**Data section:**
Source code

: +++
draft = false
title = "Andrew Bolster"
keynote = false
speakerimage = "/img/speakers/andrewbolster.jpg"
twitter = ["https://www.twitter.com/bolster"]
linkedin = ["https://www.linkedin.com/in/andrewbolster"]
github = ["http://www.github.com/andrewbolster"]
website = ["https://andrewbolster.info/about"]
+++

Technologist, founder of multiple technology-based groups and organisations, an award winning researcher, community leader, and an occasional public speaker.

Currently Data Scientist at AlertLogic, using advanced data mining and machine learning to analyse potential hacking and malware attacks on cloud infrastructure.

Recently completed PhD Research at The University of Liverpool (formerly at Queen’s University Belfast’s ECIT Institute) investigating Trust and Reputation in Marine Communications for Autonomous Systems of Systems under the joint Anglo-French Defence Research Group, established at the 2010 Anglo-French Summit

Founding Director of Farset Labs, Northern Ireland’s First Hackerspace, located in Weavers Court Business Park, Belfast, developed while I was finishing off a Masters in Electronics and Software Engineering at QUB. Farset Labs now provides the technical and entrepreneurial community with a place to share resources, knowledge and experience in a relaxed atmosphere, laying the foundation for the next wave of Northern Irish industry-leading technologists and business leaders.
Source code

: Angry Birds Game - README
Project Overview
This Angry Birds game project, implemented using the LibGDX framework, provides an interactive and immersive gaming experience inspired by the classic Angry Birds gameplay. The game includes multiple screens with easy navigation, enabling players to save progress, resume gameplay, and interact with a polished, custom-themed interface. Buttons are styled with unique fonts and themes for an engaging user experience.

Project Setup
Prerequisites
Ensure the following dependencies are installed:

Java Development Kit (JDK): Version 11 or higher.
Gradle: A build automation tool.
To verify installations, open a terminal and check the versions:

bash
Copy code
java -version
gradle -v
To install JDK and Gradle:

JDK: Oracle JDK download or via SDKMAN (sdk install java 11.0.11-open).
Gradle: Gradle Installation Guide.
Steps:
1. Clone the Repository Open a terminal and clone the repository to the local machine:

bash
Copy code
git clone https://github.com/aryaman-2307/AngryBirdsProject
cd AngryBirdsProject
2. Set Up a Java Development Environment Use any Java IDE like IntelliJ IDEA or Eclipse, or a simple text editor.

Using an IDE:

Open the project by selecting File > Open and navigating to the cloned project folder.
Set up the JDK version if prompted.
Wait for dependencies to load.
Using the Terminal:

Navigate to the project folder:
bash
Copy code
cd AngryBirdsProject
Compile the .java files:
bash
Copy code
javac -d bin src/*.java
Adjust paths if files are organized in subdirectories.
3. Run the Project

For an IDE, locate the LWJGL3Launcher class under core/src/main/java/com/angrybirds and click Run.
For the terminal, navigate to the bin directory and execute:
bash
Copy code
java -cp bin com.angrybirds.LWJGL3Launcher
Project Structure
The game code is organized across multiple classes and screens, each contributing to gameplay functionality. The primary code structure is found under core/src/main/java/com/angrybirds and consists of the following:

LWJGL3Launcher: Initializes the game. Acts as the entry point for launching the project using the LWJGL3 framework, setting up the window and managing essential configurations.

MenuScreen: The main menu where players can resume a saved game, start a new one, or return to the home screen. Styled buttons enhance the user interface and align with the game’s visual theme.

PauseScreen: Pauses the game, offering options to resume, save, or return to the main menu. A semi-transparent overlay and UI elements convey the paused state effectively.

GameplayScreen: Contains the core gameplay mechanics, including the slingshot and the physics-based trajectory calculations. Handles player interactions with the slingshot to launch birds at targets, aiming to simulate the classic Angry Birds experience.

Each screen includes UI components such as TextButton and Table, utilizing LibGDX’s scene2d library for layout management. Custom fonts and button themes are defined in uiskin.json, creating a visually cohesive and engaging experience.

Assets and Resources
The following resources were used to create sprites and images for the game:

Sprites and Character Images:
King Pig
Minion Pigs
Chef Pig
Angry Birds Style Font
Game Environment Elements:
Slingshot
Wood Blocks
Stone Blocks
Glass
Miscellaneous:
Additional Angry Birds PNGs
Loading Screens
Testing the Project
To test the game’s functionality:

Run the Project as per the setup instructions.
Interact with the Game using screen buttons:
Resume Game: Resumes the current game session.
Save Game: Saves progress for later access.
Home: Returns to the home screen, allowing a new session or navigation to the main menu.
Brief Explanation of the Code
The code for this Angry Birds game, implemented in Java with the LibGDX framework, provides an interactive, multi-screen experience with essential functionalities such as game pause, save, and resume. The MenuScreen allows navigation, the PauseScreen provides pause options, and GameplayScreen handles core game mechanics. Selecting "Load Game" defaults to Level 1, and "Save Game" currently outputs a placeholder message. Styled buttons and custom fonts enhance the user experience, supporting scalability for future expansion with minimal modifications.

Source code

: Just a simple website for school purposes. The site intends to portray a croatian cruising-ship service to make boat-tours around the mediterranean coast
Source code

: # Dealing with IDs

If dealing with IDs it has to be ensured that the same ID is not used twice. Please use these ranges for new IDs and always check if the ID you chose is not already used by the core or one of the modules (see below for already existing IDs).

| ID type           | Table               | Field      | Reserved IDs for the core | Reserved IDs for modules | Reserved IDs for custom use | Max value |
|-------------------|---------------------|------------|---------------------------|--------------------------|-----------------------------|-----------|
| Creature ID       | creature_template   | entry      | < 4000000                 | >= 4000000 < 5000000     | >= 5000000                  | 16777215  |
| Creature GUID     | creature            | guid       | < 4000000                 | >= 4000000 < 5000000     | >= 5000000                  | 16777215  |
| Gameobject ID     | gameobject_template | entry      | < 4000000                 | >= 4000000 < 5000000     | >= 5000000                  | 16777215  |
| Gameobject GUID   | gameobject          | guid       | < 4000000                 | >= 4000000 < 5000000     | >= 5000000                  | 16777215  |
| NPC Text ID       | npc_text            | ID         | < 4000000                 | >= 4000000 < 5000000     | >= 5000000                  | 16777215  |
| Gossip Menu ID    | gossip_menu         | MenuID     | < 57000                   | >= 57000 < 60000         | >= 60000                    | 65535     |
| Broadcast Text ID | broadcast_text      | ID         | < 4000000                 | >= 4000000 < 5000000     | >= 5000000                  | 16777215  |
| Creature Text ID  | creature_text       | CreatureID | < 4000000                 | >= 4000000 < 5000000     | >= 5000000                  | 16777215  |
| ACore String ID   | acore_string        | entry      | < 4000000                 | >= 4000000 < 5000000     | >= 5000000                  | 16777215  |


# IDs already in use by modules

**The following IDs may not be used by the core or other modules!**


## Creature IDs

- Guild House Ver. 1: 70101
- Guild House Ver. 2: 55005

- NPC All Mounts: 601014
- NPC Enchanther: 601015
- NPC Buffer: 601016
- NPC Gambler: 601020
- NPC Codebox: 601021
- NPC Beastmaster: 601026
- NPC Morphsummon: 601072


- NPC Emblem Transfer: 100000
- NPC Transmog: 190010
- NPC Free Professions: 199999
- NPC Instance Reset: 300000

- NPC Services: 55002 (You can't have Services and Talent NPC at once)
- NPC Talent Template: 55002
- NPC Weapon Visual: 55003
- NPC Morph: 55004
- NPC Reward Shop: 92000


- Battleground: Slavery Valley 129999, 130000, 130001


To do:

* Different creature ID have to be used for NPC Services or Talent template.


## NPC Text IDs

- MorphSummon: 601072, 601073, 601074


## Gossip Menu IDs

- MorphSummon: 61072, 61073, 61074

**What you need to do:**
An exact copy of all the entries is the required answer.

**Final answer:**
Source code

: +++
draft = false
title = "Andrew Bolster"
keynote = false
speakerimage = "/img/speakers/andrewbolster.jpg"
twitter = ["https://www.twitter.com/bolster"]
linkedin = ["https://www.linkedin.com/in/andrewbolster"]
github = ["http://www.github.com/andrewbolster"]
website = ["https://andrewbolster.info/about"]
+++

Technologist, founder of multiple technology-based groups and organisations, an award winning researcher, community leader, and an occasional public speaker.

Currently Data Scientist at AlertLogic, using advanced data mining and machine learning to analyse potential hacking and malware attacks on cloud infrastructure.

Recently completed PhD Research at The University of Liverpool (formerly at Queen’s University Belfast’s ECIT Institute) investigating Trust and Reputation in Marine Communications for Autonomous Systems of Systems under the joint Anglo-French Defence Research Group, established at the 2010 Anglo-French Summit

Founding Director of Farset Labs, Northern Ireland’s First Hackerspace, located in Weavers Court Business Park, Belfast, developed while I was finishing off a Masters in Electronics and Software Engineering at QUB. Farset Labs now provides the technical and entrepreneurial community with a place to share resources, knowledge and experience in a relaxed atmosphere, laying the foundation for the next wave of Northern Irish industry-leading technologists and business leaders.
Source code

: Angry Birds Game - README
Project Overview
This Angry Birds game project, implemented using the LibGDX framework, provides an interactive and immersive gaming experience inspired by the classic Angry Birds gameplay. The game includes multiple screens with easy navigation, enabling players to save progress, resume gameplay, and interact with a polished, custom-themed interface. Buttons are styled with unique fonts and themes for an engaging user experience.

Project Setup
Prerequisites
Ensure the following dependencies are installed:

Java Development Kit (JDK): Version 11 or higher.
Gradle: A build automation tool.
To verify installations, open a terminal and check the versions:

bash
Copy code
java -version
gradle -v
To install JDK and Gradle:

JDK: Oracle JDK download or via SDKMAN (sdk install java 11.0.11-open).
Gradle: Gradle Installation Guide.
Steps:
1. Clone the Repository Open a terminal and clone the repository to the local machine:

bash
Copy code
git clone https://github.com/aryaman-2307/AngryBirdsProject
cd AngryBirdsProject
2. Set Up a Java Development Environment Use any Java IDE like IntelliJ IDEA or Eclipse, or a simple text editor.

Using an IDE:

Open the project by selecting File > Open and navigating to the cloned project folder.
Set up the JDK version if prompted.
Wait for dependencies to load.
Using the Terminal:

Navigate to the project folder:
bash
Copy code
cd AngryBirdsProject
Compile the .java files:
bash
Copy code
javac -d bin src/*.java
Adjust paths if files are organized in subdirectories.
3. Run the Project

For an IDE, locate the LWJGL3Launcher class under core/src/main/java/com/angrybirds and click Run.
For the terminal, navigate to the bin directory and execute:
bash
Copy code
java -cp bin com.angrybirds.LWJGL3Launcher
Project Structure
The game code is organized across multiple classes and screens, each contributing to gameplay functionality. The primary code structure is found under core/src/main/java/com/angrybirds and consists of the following:

LWJGL3Launcher: Initializes the game. Acts as the entry point for launching the project using the LWJGL3 framework, setting up the window and managing essential configurations.

MenuScreen: The main menu where players can resume a saved game, start a new one, or return to the home screen. Styled buttons enhance the user interface and align with the game’s visual theme.

PauseScreen: Pauses the game, offering options to resume, save, or return to the main menu. A semi-transparent overlay and UI elements convey the paused state effectively.

GameplayScreen: Contains the core gameplay mechanics, including the slingshot and the physics-based trajectory calculations. Handles player interactions with the slingshot to launch birds at targets, aiming to simulate the classic Angry Birds experience.

Each screen includes UI components such as TextButton and Table, utilizing LibGDX’s scene2d library for layout management. Custom fonts and button themes are defined in uiskin.json, creating a visually cohesive and engaging experience.

Assets and Resources
The following resources were used to create sprites and images for the game:

Sprites and Character Images:
King Pig
Minion Pigs
Chef Pig
Angry Birds Style Font
Game Environment Elements:
Slingshot
Wood Blocks
Stone Blocks
Glass
Miscellaneous:
Additional Angry Birds PNGs
Loading Screens
Testing the Project
To test the game’s functionality:

Run the Project as per the setup instructions.
Interact with the Game using screen buttons:
Resume Game: Resumes the current game session.
Save Game: Saves progress for later access.
Home: Returns to the home screen, allowing a new session or navigation to the main menu.
Brief Explanation of the Code
The code for this Angry Birds game, implemented in Java with the LibGDX framework, provides an interactive, multi-screen experience with essential functionalities such as game pause, save, and resume. The MenuScreen allows navigation, the PauseScreen provides pause options, and GameplayScreen handles core game mechanics. Selecting "Load Game" defaults to Level 1, and "Save Game" currently outputs a placeholder message. Styled buttons and custom fonts enhance the user experience, supporting scalability for future expansion with minimal modifications.

Source code

: Just a simple website for school purposes. The site intends to portray a croatian cruising-ship service to make boat-tours around the mediterranean coast
Source code

: # Dealing with IDs

If dealing with IDs it has to be ensured that the same ID is not used twice. Please use these ranges for new IDs and always check if the ID you chose is not already used by the core or one of the modules (see below for already existing IDs).

| ID type           | Table               | Field      | Reserved IDs for the core | Reserved IDs for modules | Reserved IDs for custom use | Max value |
|-------------------|---------------------|------------|---------------------------|--------------------------|-----------------------------|-----------|
| Creature ID       | creature_template   | entry      | < 4000000                 | >= 4000000 < 5000000     | >= 5000000                  | 16777215  |
| Creature GUID     | creature            | guid       | < 4000000                 | >= 4000000 < 5000000     | >= 5000000                  | 16777215  |
| Gameobject ID     | gameobject_template | entry      | < 4000000                 | >= 4000000 < 5000000     | >= 5000000                  | 16777215  |
| Gameobject GUID   | gameobject          | guid       | < 4000000                 | >= 4000000 < 5000000     | >= 5000000                  | 16777215  |
| NPC Text ID       | npc_text            | ID         | < 4000000                 | >= 4000000 < 5000000     | >= 5000000                  | 16777215  |
| Gossip Menu ID    | gossip_menu         | MenuID     | < 57000                   | >= 57000 < 60000         | >= 60000                    | 65535     |
| Broadcast Text ID | broadcast_text      | ID         | < 4000000                 | >= 4000000 < 5000000     | >= 5000000                  | 16777215  |
| Creature Text ID  | creature_text       | CreatureID | < 4000000                 | >= 4000000 < 5000000     | >= 5000000                  | 16777215  |
| ACore String ID   | acore_string        | entry      | < 4000000                 | >= 4000000 < 5000000     | >= 5000000                  | 16777215  |


# IDs already in use by modules

**The following IDs may not be used by the core or other modules!**


## Creature IDs

- Guild House Ver. 1: 70101
- Guild House Ver. 2: 55005

- NPC All Mounts: 601014
- NPC Enchanther: 601015
- NPC Buffer: 601016
- NPC Gambler: 601020
- NPC Codebox: 601021
- NPC Beastmaster: 601026
- NPC Morphsummon: 601072


- NPC Emblem Transfer: 100000
- NPC Transmog: 190010
- NPC Free Professions: 199999
- NPC Instance Reset: 300000

- NPC Services: 55002 (You can't have Services and Talent NPC at once)
- NPC Talent Template: 55002
- NPC Weapon Visual: 55003
- NPC Morph: 55004
- NPC Reward Shop: 92000


- Battleground: Slavery Valley 129999, 130000, 130001


To do:

* Different creature ID have to be used for NPC Services or Talent template.


## NPC Text IDs

- MorphSummon: 601072, 601073, 601074


## Gossip Menu IDs

- MorphSummon: 61072, 61073, 61074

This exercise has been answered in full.